Subject: Re: 3.0 YP lookup latency
To: None <firstname.lastname@example.org>
From: Christos Zoulas <email@example.com>
Date: 06/21/2006 12:52:49
On Jun 21, 9:42am, firstname.lastname@example.org (email@example.com) wrote:
-- Subject: Re: 3.0 YP lookup latency
| In message <20060621130038.CA56256534@rebar.astron.com>Christos Zoulas writes
| >On Jun 20, 2:48pm, firstname.lastname@example.org (Stephen Jones) wrote:
| >-- Subject: Re: 3.0 YP lookup latency
| >| Okay, this daily build (netbsd-3-0/200605220000Z) is displaying the
| >| symptoms.
| >| It doesn't appear to be in rpcbind or ypbind itself, but an
| >| associated library.
| >| It seems when the query is made the the ypserv process on the server
| >| will log each
| >| user id in the password file when the -l flag is on. Interestingly
| >| the userids are
| >| sorted in alphabetical order .. any reason for this? ;-)
| >My guess is that it is an artifact of the passwd file being hashed into
| >a db file. I guess I'll have to setup a yp domain myself and test.
| hi Christos,
| I don't buy your guess. As Stephen clarified (after the message to
| which you replied):
| On Stephen's NetBSD-2.1 NIS client hosts, the client is issuing a
| single yp_match() call to the server. But on Stephen's 3.0 clients,
| running the same userland tool (which, barring explicit size_t casts),
| hasn't changed between NetBSD-2 and NetBSD-3) the client iterates over
| Stephen's entire 27,000-entry NIS passwd.byname map, via yp_first()/yp_next().
| That's where the tens of seconds bites: not one individual RPC call
| but the 27,000-odd yp_next() calls.
| I'm pretty sure the bug is the client NIS library. If you look at
| you will notice that file changed radically between (CVS branches)
| netbsd-2 and netbsd-3. getpwent.c only calls yp_match() or
| yp_first()/yp_next() in a couple of places. Late last night I emailed
| you and Stephen and Soda-san a walk through the relevant code-paths. I
| think I've identified the problem, and suggested a workaround: don't
| use the supplied default nsswitch.conf
| passwd: compat
| line, but instead use
| passswd: nis [notfound=return] files
| which avoids the compat_ parsing routine where I'm pretty this bug
| resides. I also suggested a fix (assuming the workaround does fix
| Stephen's problem).
| In message Message-Id: <20060621130447.2B24C56534@rebar.astron.com>,
| Christos Zoulas continued:
| >Sure I would be happy to work with you to resolve this. The first thing
| >to do is to ktrace both the server and the client process and then do
| >a kdump -R to see between which 2 system calls we have the most delay.
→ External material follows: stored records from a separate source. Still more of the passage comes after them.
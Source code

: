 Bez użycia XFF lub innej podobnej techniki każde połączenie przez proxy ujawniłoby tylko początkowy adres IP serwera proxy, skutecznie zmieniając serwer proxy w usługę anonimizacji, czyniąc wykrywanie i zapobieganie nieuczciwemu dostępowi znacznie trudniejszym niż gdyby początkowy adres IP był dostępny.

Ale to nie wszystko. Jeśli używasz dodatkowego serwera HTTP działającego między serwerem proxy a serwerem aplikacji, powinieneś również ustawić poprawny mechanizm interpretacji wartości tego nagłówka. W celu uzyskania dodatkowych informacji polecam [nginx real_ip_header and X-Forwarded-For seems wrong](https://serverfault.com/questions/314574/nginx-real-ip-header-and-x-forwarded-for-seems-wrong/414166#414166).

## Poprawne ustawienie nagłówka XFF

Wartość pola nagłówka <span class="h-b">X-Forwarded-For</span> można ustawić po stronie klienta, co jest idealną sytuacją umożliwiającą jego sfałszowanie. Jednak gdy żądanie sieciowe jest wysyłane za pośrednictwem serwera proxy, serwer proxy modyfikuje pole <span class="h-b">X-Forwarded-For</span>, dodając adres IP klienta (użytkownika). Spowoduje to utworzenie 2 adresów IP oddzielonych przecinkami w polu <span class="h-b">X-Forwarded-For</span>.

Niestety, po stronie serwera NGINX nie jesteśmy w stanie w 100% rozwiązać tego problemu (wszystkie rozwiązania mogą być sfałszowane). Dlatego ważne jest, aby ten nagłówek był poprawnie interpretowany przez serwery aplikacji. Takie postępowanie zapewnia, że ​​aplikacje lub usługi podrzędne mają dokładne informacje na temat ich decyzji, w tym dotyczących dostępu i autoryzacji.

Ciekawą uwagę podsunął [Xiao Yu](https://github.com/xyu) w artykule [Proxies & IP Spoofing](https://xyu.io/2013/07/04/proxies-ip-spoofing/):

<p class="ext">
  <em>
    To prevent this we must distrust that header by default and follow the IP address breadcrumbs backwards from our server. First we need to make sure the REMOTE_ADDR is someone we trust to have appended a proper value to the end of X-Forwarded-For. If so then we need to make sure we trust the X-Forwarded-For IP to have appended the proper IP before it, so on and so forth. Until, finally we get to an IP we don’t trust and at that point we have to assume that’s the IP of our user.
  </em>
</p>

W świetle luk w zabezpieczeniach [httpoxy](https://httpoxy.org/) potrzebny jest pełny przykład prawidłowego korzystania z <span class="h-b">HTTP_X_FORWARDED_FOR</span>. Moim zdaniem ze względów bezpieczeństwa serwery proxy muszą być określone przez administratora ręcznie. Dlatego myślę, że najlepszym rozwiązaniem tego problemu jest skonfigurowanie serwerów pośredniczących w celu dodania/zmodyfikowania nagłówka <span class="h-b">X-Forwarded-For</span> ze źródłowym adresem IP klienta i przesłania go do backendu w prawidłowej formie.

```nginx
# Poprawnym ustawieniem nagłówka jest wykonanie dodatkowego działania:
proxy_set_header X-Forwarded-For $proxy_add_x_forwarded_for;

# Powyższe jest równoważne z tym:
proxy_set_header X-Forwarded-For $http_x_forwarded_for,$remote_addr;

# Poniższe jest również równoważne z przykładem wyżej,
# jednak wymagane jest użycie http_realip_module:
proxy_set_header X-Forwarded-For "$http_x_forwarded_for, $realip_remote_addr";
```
| I understand why you ask (I initially asked for a libpcap trace).
| But, given Stephen's observation about his NIS-server logs I don't
| think either one would help. yp_match() and yp_first()/yp_next() are
| libc functions, not system calls. So a ktrace would show the
| reads()/write() calls for the 27,000-odd yp_next() calls which we know
| (from Stephen's server-side logs) the NetBSD-3.0 NIS client is issuing.
Yes, it should show the difference between the # of calls in 3.x and
the number of calls in 2.x. But I am convinced that the reason is what
you mentioned; it should not iterate through the whole map.